If you are going to self-report, do so promptly

A Wall Street Journal article dated 21 June 2013 linked Sweett to Middle Eastern bribery (albeit involving a hospital in Casablanca, rather than the aforementioned hotel). Sweett had only reported the payments to the SFO a week before the article was published. A year later, the SFO formally began its investigation into Sweett. However, it was only in December 2014 that Sweett self-reported certain other connected payments as being potentially suspicious. It appears that the SFO took a dim view of this late self-reporting.

 

Hedging your bets can be a gamble in itself

In March 2015, Sweett sought a letter from AAAI suggesting some of the payments under investigation by the SFO were made under a finder’s fee arrangement – in effect trying to find a defence to the bribery. Further, for a significant period of the SFO’s investigation, these payments continued to be made. Rather than repudiate the contract under which these payments were being made, Sweett considered placing monies owed in escrow until the SFO investigation had been concluded. At sentencing, HHJ Beddoe referred to this as a cynical attempt by Sweett to hedge its bets.

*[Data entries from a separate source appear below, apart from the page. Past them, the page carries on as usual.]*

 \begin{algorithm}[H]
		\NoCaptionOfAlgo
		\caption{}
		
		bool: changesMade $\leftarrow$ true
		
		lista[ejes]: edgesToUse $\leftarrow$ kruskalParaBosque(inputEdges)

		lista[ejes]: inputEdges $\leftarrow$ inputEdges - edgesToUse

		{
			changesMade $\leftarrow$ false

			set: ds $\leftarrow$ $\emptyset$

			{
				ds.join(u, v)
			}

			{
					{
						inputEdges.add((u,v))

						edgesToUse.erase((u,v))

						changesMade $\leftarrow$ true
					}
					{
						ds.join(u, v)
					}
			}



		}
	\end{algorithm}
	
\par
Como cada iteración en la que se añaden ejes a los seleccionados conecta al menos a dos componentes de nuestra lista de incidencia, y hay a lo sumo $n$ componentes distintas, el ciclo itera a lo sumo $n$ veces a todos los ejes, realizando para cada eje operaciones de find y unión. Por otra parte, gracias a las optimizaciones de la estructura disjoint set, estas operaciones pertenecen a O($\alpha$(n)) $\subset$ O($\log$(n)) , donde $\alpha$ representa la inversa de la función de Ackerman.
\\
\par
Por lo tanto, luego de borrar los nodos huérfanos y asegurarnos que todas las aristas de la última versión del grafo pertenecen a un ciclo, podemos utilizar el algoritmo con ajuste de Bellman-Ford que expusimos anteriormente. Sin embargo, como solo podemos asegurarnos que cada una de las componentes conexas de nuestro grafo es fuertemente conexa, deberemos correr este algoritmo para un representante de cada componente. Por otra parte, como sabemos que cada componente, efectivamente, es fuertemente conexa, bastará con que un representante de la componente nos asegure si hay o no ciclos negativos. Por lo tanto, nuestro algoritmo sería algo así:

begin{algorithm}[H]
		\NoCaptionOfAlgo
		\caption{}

As we reported earlier this year, the SFO has previously exhorted those reporting misconduct to “pick your horse and ride it”. One can safely assume this case influenced those remarks and demonstrates the importance of ensuring that potential misconduct that is the subject of an SFO investigation is not continuing.

 

Listed firms may need to be especially careful

Sweett appears to have frustrated the SFO by refusing to hand over its accounts of witness interviews. The issue culminated in November 2014, when Sweett (a company listed on AIM) made an announcement to the market stating it was cooperating fully with the SFO investigation. The SFO disagreed. Sweett was forced to retract the announcement and issue a public statement that it was “doing all that it reasonably could to cooperate with the SFO”. The fact the SFO is taking a very strict view on cooperation (and willing to make its views on the topic publicly known) means that firms need to take particular care in wording any public statements issued. Listed firms, for whom disclosures of SFO investigations frequently cause significant share price movements, even more so.

 

Beware of too little, too late

It was suggested at sentencing that the relationship between Sweett’s legal advisers and the SFO had become particularly antagonistic. Sweett had replaced this law firm with its original advisers. However, this act and full cooperation from mid-2015 onwards was evidently not enough for Sweett to obtain a deferred prosecution agreement (DPA) given all that had gone before. HHJ Beddoe also warned that, while a company might blame a lack of cooperation on poor legal advice, ultimately the company was responsible for such decisions – not its legal advisers.

 

A fine distinction when it comes to financial penalties

Finally, there is a notable difference between the penalty given to Sweett and that agreed between the SFO and Standard Bank in its recent DPA. The fine component of both companies’ financial penalties was calculated based on the benefit gained by the bribery. This was multiplied by a percentage to reflect culpability. For Standard Bank, this percentage was assessed at 300%, while for Sweett, this was 250%.

 

Conclusion

Following on from the Standard Bank DPA last November and the Brand-Rex Scottish civil settlement last September, it appears the Bribery Act 2010 is finally coming of age. The risks of half-hearted cooperation with the SFO have been brought into sharp relief. Taken together, the Standard Bank DPA and Sweett case give some useful clarity on the extent of cooperation needed to have a chance of securing a DPA. Moreover, if the indications from the SFO are anything to go by, there may well be several more Bribery Act cases to guide us by the end of the year.